Understanding the SQL execution plan

To understand the execution plan, you have to understand it first, then all kinds of nouns. Given that I don't know very well. This article is intended to be written only if it is understood, but not understood.

  At the beginning, we must explain that the first time we look at the execution plan, we must note that the execution plan of SQL Server is viewed from right to left.

  Noun analysis:

  Scan: traverse the data line by line.

  First create a table and show you what it looks like.

Copy code
  CREATE TABLE Person(
      Id int IDENTITY(1,1) NOT NULL,
      Name nvarchar(50) NULL,
      Age int NULL,
      Height int NULL,
      Area nvarchar(50) NULL,
      MarryHistory nvarchar(10) NULL,
      EducationalBackground nvarchar(10) NULL,
      Address nvarchar(50) NULL,
      InSiteId int NULL
  ) ON [PRIMARY]
Copy code

  The data in the table is about 140,000, which is similar to the following:

  

  There is no index for this table.

1. Data access operations

 1. Table scan

  Table scan: When a heap table occurs and no available indexes are available, a table scan occurs, indicating that the entire table is scanned once.

  Now, let's execute a simple query statement on this table:

  SELECT * From Person WHERE Name = '公子'

  View the execution plan as follows:

  

  Table scan, as the name implies, is to scan the entire table to find the data you need.

 2. Clustered index scan

  Clustered index scan: occurs in a clustered table, which is also equivalent to a full table scan operation, but when the conditions for the clustered column are (WHERE Id> 10), the efficiency will be better.

  Next we add a clustered index to this table in the Id column

  CREATE CLUSTERED INDEX IX_Id ON Person(Id)

  Execute the same query again:

  SELECT * From Person WHERE Name = '公子'

  The execution plan is as follows:

  

  Why does the clustered index built in the Id column affect the scan? Not to mention that it has nothing to do with the Name condition?

  In fact, after you add a clustered index, the table changes from a heap table to a clustered table. We know that the data of the clustered table exists in the leaf-level nodes of the clustered index. Therefore, the aggregation scan is not much different from the table scan. If there is a big difference, it depends on what is in the where condition and the data returned later. As far as this SQL statement is concerned, there is not much difference in efficiency.

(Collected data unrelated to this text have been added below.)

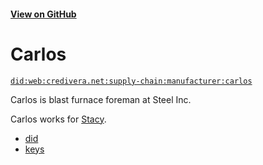#### [View on GitHub](https://github.com/w3c-ccg/credivera.net/tree/master/supply-chain/manufacturer/carlos/)

# Carlos

[`did:web:credivera.net:supply-chain:manufacturer:carlos`](https://did-web.web.app/api/v1/identifiers/did:web:credivera.net:supply-chain:manufacturer:carlos)

Carlos is blast furnace foreman at Steel Inc.

Carlos works for [Stacy](../stacy).

- [did](./did.json)
- [keys](./keys.json)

  You can look at the I / O statistics:

  Table scan:

  

  Clustered index scan:

  

  This is beyond the scope of this article, and efficiency is not within the scope of this article. This article only considers the differences between various scans and why they occur.

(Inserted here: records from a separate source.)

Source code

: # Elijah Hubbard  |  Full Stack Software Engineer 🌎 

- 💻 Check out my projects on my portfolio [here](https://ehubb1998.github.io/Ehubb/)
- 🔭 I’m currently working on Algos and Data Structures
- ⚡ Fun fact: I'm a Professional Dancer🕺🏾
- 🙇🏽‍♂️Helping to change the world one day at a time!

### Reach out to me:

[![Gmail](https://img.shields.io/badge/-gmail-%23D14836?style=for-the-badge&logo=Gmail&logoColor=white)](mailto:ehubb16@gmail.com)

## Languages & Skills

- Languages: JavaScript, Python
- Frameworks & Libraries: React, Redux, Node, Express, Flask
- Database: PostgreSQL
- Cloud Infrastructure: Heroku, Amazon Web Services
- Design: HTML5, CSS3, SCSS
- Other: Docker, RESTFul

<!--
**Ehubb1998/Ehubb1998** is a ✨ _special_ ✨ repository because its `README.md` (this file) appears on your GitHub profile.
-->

 3. Clustered index lookup

  Clustered index lookup: Scan a specific range of rows in the clustered index.

  Look at executing the following SQL statement:

  SELECT * FROM Person WHERE Id = '73164'

  The execution plan is as follows:

  

 4. Index scan

  Index scan: scan the non-clustered index as a whole.

  Let's add a clustered index and execute a query statement:

  CREATE  NONCLUSTERED  INDEX IX_Name ON Person (Name)     -create a non-clustered index 

  SELECT Name FROM Person

  View the execution plan as follows:

  

  Why choose index scan (non-clustered index) here?

  Because this non-clustered index can cover the required data. What if the non-clustered index cannot be covered? For example, we change SELECT to SELECT * and take a look.

  

  Obviously, there are too many records in the returned result, and it is not cost-effective to use a non-clustered index. Therefore, a clustered index is used.

  If we delete the clustered index at this time, then execute SELECT * to see.

  DROP INDEX Person.IX_Id

  

  There is no clustered index at this time, so only the table scan is used.

 5. Bookmark search

  In the previous study of indexing, we already know that when non-clustered indexes do not cover and contain all the required columns, SQL Server will choose to directly perform a clustered index scan to obtain data, or go to the non-clustered index to find the clustered index key Then use the clustered index to find the data.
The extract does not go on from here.